Tuesday After Christmas (2010)

Tuesday After Christmas (ROM) Directed by Radu Muntean Written by Radu Muntean; Razvan Radulescu; Alexandra Baciu  Starring Mimi Branescu; Maria Popistau; Mirella Oprisor; Dragos Bucur; Sasa Paul-Szel

Arising out of a country that has given us 2005s The Death of Mr. Lazarescu (Cristi Puiu) and 2007s 4 Months, 3 Weeks and 2 Days (Christian Mungiu) comes Tuesday After Christmas, director/co-writer Radu Muntean’s simple, self-contained story about Paul (Mimi Branescu), a married banker having an affair with his daughter Mara’s (Sasa Paul-Szel) dentist Raluca (Maria Popistau). Muntean uses long, extended takes and - with the exception of slight tilts and pans - very little camera movement (and, for that matter, editing) to allow the film to unfold as if we are simply observing life unfold before us. In fact, the scenes usually play out in a single medium or wide shot. Paul kids with his girlfriend in bed, talks on his cell phone, shops with his wife, disciplines his young daughter, but through the mundane depiction of events a conclusion is building as Paul’s convenient little set up seems destined to end.
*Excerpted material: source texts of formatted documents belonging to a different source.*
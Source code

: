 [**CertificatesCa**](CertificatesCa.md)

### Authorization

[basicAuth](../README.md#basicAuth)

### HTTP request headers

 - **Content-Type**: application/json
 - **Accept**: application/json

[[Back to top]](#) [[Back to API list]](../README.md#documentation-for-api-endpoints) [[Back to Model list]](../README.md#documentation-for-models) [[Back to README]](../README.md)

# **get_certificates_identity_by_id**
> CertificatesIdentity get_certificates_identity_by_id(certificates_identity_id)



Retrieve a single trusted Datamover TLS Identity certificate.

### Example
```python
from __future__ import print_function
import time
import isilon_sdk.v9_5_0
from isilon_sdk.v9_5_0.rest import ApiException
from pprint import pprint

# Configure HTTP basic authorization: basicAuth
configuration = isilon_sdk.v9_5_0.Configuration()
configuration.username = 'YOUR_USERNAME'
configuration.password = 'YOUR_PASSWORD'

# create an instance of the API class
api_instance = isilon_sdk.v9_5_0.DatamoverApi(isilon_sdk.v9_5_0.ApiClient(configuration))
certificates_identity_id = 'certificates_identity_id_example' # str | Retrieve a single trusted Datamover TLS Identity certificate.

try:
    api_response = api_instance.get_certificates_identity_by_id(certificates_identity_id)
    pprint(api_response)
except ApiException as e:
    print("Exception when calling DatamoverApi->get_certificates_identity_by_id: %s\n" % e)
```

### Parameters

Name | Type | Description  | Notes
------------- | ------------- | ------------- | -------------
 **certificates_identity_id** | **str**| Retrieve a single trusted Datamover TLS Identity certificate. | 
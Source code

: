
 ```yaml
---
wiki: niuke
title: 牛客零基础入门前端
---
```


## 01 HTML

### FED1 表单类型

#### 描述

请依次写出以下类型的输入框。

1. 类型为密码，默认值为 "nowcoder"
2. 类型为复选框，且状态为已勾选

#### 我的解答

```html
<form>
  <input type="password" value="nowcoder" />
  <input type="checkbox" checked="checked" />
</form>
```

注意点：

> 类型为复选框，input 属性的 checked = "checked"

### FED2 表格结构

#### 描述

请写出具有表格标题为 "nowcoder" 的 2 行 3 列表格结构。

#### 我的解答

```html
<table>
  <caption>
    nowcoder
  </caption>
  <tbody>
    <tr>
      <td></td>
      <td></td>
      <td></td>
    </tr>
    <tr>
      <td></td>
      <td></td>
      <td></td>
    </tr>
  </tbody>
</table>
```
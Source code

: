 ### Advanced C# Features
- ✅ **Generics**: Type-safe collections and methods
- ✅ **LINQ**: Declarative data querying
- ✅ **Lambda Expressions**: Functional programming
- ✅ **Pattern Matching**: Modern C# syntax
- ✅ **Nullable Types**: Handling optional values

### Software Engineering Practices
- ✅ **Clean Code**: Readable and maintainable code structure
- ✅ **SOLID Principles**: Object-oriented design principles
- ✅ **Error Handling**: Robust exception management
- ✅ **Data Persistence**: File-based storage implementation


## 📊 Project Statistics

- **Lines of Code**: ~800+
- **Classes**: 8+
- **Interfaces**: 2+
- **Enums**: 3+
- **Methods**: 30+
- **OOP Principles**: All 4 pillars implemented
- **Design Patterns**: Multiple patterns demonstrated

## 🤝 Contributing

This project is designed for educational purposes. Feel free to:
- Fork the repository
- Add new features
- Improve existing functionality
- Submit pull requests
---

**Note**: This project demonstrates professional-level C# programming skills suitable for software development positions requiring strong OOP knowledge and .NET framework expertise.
The wonderful thing about the film is that none of the characters are at all polarized. Paul seems to be a rather ordinary guy with a decent sense of humor, graying, forty-ish, a little overweight. His average if pleasant looking wife Adriana is of the same general age. A working mother, she is busy, concerned about their daughter, immersed in their collective existence. The object of Paul’s affection, Raluca, is also seemingly a nice enough person, much younger, though no great beauty; not overly demanding of Paul, but clearly tired of their arrangement and wanting more. On the whole, Paul’s marriage seems ordinary, but (with the exception of his infidelity, of course) his relationship doesn’t overtly appear to be in major trouble. The set up is one we all know to be true to life - the older married man leaving his age appropriate wife for a younger woman, but here the story is told with such raw honestly that if feels as if we are watching real time emotion on display. What’s interesting about Muntean’s style though is that his search for documentary-like realism does not include an attempt to mirror the form of documentary through verite methods, but rather involves simply allowing actors to behave truthfully in front of a static, unobtrusive camera. Particularly notable is Mirella Oprisor, who brings a heartbreaking vulnerability and humaness to a woman realizing the life she has constructed is crumbling.